> **ABOUT THIS TASK**
Exact transcription of the data below is required, without the images.

** DATA PROVIDED follows **

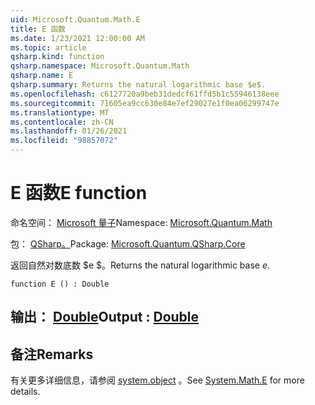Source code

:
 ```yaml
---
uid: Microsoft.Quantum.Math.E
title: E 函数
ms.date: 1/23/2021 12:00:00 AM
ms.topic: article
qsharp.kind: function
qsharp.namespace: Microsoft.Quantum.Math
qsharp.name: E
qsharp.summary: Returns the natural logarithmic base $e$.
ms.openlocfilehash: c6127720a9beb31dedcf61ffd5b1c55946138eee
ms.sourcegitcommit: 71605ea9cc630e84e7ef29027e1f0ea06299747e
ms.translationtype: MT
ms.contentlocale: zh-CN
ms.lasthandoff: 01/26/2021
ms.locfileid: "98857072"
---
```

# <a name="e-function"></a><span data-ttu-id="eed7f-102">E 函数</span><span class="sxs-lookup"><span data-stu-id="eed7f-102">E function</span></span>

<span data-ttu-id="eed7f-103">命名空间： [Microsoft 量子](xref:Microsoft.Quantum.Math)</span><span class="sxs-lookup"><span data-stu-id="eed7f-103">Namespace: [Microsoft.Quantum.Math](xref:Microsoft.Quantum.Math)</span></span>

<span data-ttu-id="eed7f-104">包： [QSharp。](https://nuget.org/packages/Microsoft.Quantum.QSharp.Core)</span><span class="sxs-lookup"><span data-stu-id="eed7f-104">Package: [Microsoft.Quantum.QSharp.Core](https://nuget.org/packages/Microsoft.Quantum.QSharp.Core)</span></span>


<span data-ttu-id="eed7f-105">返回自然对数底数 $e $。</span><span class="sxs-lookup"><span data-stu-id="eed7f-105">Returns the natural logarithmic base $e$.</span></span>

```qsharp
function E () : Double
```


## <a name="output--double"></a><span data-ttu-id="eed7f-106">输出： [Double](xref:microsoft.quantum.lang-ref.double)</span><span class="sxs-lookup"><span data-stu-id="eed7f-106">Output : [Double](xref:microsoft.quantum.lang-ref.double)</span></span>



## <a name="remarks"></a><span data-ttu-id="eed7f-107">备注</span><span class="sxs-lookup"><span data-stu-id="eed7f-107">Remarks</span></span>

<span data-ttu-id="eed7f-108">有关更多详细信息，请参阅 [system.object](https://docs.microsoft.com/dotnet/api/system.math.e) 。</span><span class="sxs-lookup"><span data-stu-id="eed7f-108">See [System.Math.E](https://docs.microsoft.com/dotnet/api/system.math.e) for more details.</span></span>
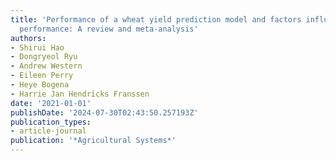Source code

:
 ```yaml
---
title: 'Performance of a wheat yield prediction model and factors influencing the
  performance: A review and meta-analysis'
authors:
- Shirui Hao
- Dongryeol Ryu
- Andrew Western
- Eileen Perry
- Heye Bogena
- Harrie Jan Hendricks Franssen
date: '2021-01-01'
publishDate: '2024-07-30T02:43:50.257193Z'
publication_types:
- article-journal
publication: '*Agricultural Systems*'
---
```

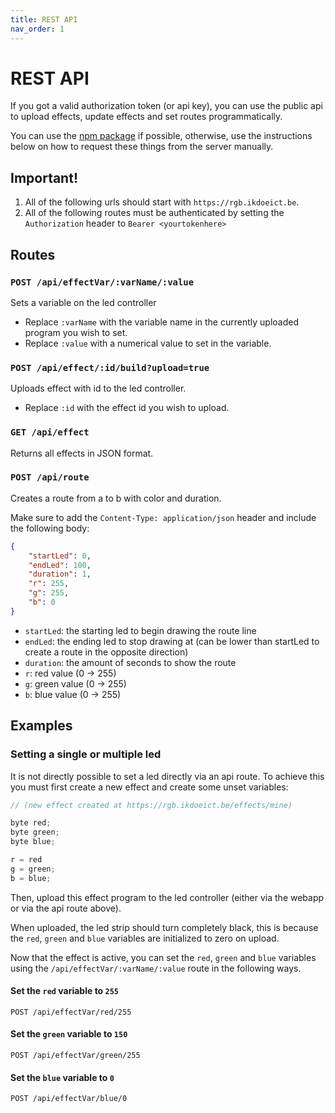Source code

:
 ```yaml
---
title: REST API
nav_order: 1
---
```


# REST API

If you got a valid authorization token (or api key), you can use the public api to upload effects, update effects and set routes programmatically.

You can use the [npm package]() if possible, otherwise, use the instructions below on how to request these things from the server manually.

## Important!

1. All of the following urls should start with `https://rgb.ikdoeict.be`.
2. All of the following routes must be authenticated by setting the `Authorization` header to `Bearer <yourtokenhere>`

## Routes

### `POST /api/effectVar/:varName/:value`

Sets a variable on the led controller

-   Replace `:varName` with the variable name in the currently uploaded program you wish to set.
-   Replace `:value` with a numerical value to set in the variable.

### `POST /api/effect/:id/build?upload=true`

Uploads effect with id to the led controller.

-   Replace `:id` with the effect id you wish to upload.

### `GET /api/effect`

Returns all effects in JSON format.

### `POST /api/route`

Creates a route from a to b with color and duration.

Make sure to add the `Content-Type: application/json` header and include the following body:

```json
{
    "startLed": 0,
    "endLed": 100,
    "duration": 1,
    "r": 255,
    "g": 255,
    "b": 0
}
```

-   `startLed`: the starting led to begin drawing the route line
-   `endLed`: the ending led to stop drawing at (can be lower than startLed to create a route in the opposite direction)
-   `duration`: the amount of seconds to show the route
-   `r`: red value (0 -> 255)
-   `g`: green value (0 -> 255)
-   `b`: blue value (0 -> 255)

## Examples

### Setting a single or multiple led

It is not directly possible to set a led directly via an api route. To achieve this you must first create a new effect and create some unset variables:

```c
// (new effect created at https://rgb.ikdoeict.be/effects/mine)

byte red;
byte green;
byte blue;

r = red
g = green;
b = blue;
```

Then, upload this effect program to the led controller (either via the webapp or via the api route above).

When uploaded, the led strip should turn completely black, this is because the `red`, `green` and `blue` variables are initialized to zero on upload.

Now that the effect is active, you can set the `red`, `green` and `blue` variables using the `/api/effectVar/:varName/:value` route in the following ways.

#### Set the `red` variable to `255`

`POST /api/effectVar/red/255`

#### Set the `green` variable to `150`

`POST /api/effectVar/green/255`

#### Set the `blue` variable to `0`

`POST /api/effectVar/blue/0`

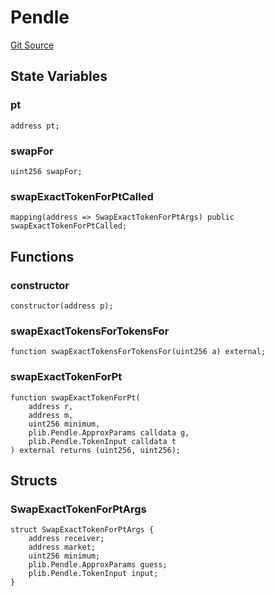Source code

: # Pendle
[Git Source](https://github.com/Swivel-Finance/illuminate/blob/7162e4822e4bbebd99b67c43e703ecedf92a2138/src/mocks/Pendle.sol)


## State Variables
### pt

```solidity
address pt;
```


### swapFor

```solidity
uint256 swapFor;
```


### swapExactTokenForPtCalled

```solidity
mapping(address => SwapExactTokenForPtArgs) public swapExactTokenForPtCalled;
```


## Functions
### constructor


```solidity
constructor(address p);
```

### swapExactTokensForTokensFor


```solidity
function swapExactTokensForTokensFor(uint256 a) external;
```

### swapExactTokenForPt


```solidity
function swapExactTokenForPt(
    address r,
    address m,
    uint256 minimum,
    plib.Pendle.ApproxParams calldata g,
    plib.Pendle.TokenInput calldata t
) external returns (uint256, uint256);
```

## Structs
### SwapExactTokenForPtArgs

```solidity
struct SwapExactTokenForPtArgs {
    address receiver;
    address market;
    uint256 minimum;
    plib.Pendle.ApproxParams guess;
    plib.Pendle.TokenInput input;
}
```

** End of DATA PROVIDED **

> **EXPECTED ANSWER**
Source code

:
 ```yaml
---
uid: Microsoft.Quantum.Math.E
title: E 函数
ms.date: 1/23/2021 12:00:00 AM
ms.topic: article
qsharp.kind: function
qsharp.namespace: Microsoft.Quantum.Math
qsharp.name: E
qsharp.summary: Returns the natural logarithmic base $e$.
ms.openlocfilehash: c6127720a9beb31dedcf61ffd5b1c55946138eee
ms.sourcegitcommit: 71605ea9cc630e84e7ef29027e1f0ea06299747e
ms.translationtype: MT
ms.contentlocale: zh-CN
ms.lasthandoff: 01/26/2021
ms.locfileid: "98857072"
---
```

# <a name="e-function"></a><span data-ttu-id="eed7f-102">E 函数</span><span class="sxs-lookup"><span data-stu-id="eed7f-102">E function</span></span>

<span data-ttu-id="eed7f-103">命名空间： [Microsoft 量子](xref:Microsoft.Quantum.Math)</span><span class="sxs-lookup"><span data-stu-id="eed7f-103">Namespace: [Microsoft.Quantum.Math](xref:Microsoft.Quantum.Math)</span></span>

<span data-ttu-id="eed7f-104">包： [QSharp。](https://nuget.org/packages/Microsoft.Quantum.QSharp.Core)</span><span class="sxs-lookup"><span data-stu-id="eed7f-104">Package: [Microsoft.Quantum.QSharp.Core](https://nuget.org/packages/Microsoft.Quantum.QSharp.Core)</span></span>


<span data-ttu-id="eed7f-105">返回自然对数底数 $e $。</span><span class="sxs-lookup"><span data-stu-id="eed7f-105">Returns the natural logarithmic base $e$.</span></span>

```qsharp
function E () : Double
```


## <a name="output--double"></a><span data-ttu-id="eed7f-106">输出： [Double](xref:microsoft.quantum.lang-ref.double)</span><span class="sxs-lookup"><span data-stu-id="eed7f-106">Output : [Double](xref:microsoft.quantum.lang-ref.double)</span></span>



## <a name="remarks"></a><span data-ttu-id="eed7f-107">备注</span><span class="sxs-lookup"><span data-stu-id="eed7f-107">Remarks</span></span>

<span data-ttu-id="eed7f-108">有关更多详细信息，请参阅 [system.object](https://docs.microsoft.com/dotnet/api/system.math.e) 。</span><span class="sxs-lookup"><span data-stu-id="eed7f-108">See [System.Math.E](https://docs.microsoft.com/dotnet/api/system.math.e) for more details.</span></span>
Source code

:
 ```yaml
---
title: 'Performance of a wheat yield prediction model and factors influencing the
  performance: A review and meta-analysis'
authors:
- Shirui Hao
- Dongryeol Ryu
- Andrew Western
- Eileen Perry
- Heye Bogena
- Harrie Jan Hendricks Franssen
date: '2021-01-01'
publishDate: '2024-07-30T02:43:50.257193Z'
publication_types:
- article-journal
publication: '*Agricultural Systems*'
---
```

Source code

:
 ```yaml
---
title: REST API
nav_order: 1
---
```


# REST API

If you got a valid authorization token (or api key), you can use the public api to upload effects, update effects and set routes programmatically.

You can use the [npm package]() if possible, otherwise, use the instructions below on how to request these things from the server manually.

## Important!

1. All of the following urls should start with `https://rgb.ikdoeict.be`.
2. All of the following routes must be authenticated by setting the `Authorization` header to `Bearer <yourtokenhere>`

## Routes

### `POST /api/effectVar/:varName/:value`

Sets a variable on the led controller

-   Replace `:varName` with the variable name in the currently uploaded program you wish to set.
-   Replace `:value` with a numerical value to set in the variable.

### `POST /api/effect/:id/build?upload=true`

Uploads effect with id to the led controller.

-   Replace `:id` with the effect id you wish to upload.

### `GET /api/effect`

Returns all effects in JSON format.

### `POST /api/route`

Creates a route from a to b with color and duration.

Make sure to add the `Content-Type: application/json` header and include the following body:

```json
{
    "startLed": 0,
    "endLed": 100,
    "duration": 1,
    "r": 255,
    "g": 255,
    "b": 0
}
```

-   `startLed`: the starting led to begin drawing the route line
-   `endLed`: the ending led to stop drawing at (can be lower than startLed to create a route in the opposite direction)
-   `duration`: the amount of seconds to show the route
-   `r`: red value (0 -> 255)
-   `g`: green value (0 -> 255)
-   `b`: blue value (0 -> 255)

## Examples

### Setting a single or multiple led

It is not directly possible to set a led directly via an api route. To achieve this you must first create a new effect and create some unset variables:

```c
// (new effect created at https://rgb.ikdoeict.be/effects/mine)

byte red;
byte green;
byte blue;

r = red
g = green;
b = blue;
```

Then, upload this effect program to the led controller (either via the webapp or via the api route above).

When uploaded, the led strip should turn completely black, this is because the `red`, `green` and `blue` variables are initialized to zero on upload.

Now that the effect is active, you can set the `red`, `green` and `blue` variables using the `/api/effectVar/:varName/:value` route in the following ways.

#### Set the `red` variable to `255`

`POST /api/effectVar/red/255`

#### Set the `green` variable to `150`

`POST /api/effectVar/green/255`

#### Set the `blue` variable to `0`

`POST /api/effectVar/blue/0`

Source code

: # Pendle
[Git Source](https://github.com/Swivel-Finance/illuminate/blob/7162e4822e4bbebd99b67c43e703ecedf92a2138/src/mocks/Pendle.sol)


## State Variables
### pt

```solidity
address pt;
```


### swapFor

```solidity
uint256 swapFor;
```


### swapExactTokenForPtCalled

```solidity
mapping(address => SwapExactTokenForPtArgs) public swapExactTokenForPtCalled;
```


## Functions
### constructor


```solidity
constructor(address p);
```

### swapExactTokensForTokensFor


```solidity
function swapExactTokensForTokensFor(uint256 a) external;
```

### swapExactTokenForPt


```solidity
function swapExactTokenForPt(
    address r,
    address m,
    uint256 minimum,
    plib.Pendle.ApproxParams calldata g,
    plib.Pendle.TokenInput calldata t
) external returns (uint256, uint256);
```

## Structs
### SwapExactTokenForPtArgs

```solidity
struct SwapExactTokenForPtArgs {
    address receiver;
    address market;
    uint256 minimum;
    plib.Pendle.ApproxParams guess;
    plib.Pendle.TokenInput input;
}
```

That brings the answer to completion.